KASUKABUMI || Bulan madu Menteri Keuangan Purbaya Yudhi Sadewa tampaknya berakhir cepat. Setelah menolak mentah-mentah penggunaan APBN untuk menalangi utang proyek Kereta Cepat Jakarta–Bandung (Whoosh), kini posisinya disebut berada di tengah “operasi tekanan” politik yang bisa mengancam jabatannya.
Menurut analis intelijen dan geopolitik Amir Hamzah, langkah Purbaya itu bukan sekadar keputusan teknis, melainkan manuver berani yang mengguncang tatanan lama di lingkar kekuasaan.
“Purbaya dianggap anak baru yang lemah secara politik — bukan orang partai, tak punya backing di DPR — tapi berani menantang kelompok besar yang selama ini mengelola proyek strategis,” ujar Amir.
Ia menyebut, ada tiga lapisan tekanan yang kini tengah diarahkan ke Menkeu baru itu.

1. Politisasi Media
Berbagai narasi negatif mulai muncul di media dan kanal publik.
Purbaya digambarkan sebagai kaku, lamban, dan tidak komunikatif, membangun persepsi bahwa ia tidak seirama dengan ritme kabinet.
Narasi ini, kata Amir, dirancang untuk menciptakan citra gagal di mata publik.
2. Tekanan Legislatif
Di DPR, khususnya Komisi XI yang menjadi mitra kerja Kemenkeu, mulai aktif memanggil dan menekan Purbaya lewat forum resmi.
“Ini bentuk tekanan politik yang sah tapi sangat efektif,” ujar Amir.
3. Isolasi Politik
Dukungan sesama menteri mulai melemah.
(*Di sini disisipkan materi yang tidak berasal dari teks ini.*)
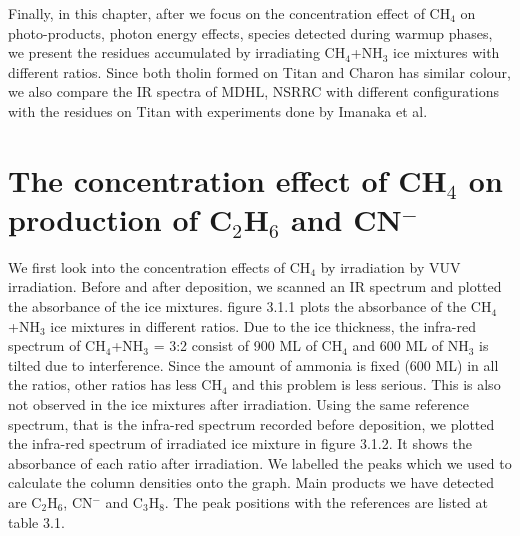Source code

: Finally, in this chapter, after we focus on the concentration effect of CH$_4$ on photo-products, photon energy effects, species detected during warmup phases, we present the residues accumulated by irradiating CH$_4$+NH$_3$ ice mixtures with different ratios. Since both tholin formed on Titan and Charon has similar colour, we also compare the IR spectra of MDHL, NSRRC with different configurations with the residues on Titan with experiments done by Imanaka et al.\\
\section{The concentration effect of CH$_4$ on production of C$_2$H$_6$ and CN$^-$}
We first look into the concentration effects of CH$_4$ by irradiation by VUV irradiation. Before and after deposition, we scanned an IR spectrum and plotted the absorbance of the ice mixtures. figure 3.1.1 plots the absorbance of the CH$_4$+NH$_3$ ice mixtures in different ratios. Due to the ice thickness, the infra-red spectrum of CH$_4$+NH$_3$ = 3:2 consist of 900 ML of CH$_4$ and 600 ML of NH$_3$ is tilted due to interference. Since the amount of ammonia is fixed (600 ML) in all the ratios, other ratios has less CH$_4$ and this problem is less serious. This is also not observed in the ice mixtures after irradiation. Using the same reference spectrum, that is the infra-red spectrum recorded before deposition, we plotted the infra-red spectrum of irradiated ice mixture in figure 3.1.2. It shows the absorbance of each ratio after irradiation. We labelled the peaks which we used to calculate the column densities onto the graph. Main products we have detected are C$_2$H$_6$, CN$^-$ and C$_3$H$_8$. The peak positions with the references are listed at table 3.1.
Jika Presiden Prabowo Subianto menilai Purbaya mengganggu stabilitas kabinet, reshuffle bisa jadi opsi paling mudah.
Amir menduga, langkah Purbaya yang menolak pembiayaan proyek kereta cepat menabrak kepentingan kelompok pro-Luhut Binsar Pandjaitan, dan secara tidak langsung juga mengusik warisan kebijakan era Joko Widodo.
“Ini bukan semata soal ekonomi, tapi benturan kepentingan besar antar kelompok pengendali proyek infrastruktur nasional,” jelasnya.
Secara teknokratis, langkah Purbaya menjaga APBN tetap sehat bisa dibilang benar.
Namun di panggung politik, kebenaran teknis sering kali kalah oleh kekuatan kepentingan.
“Purbaya tidak salah secara ekonomi. Tapi dalam politik kekuasaan, benar secara teknis belum tentu aman secara politik,” kata Amir.
Ia bahkan memprediksi, awal 2026 bisa menjadi momen krusial bagi nasib Purbaya di kabinet.
ini menggambarkan wajah keras politik Indonesia — integritas fiskal versus intrik kekuasaan.
Purbaya kini berdiri di persimpangan: antara mempertahankan prinsip atau mencari perlindungan politik agar selamat dari “operasi senyap” yang disebut mulai mengintainya.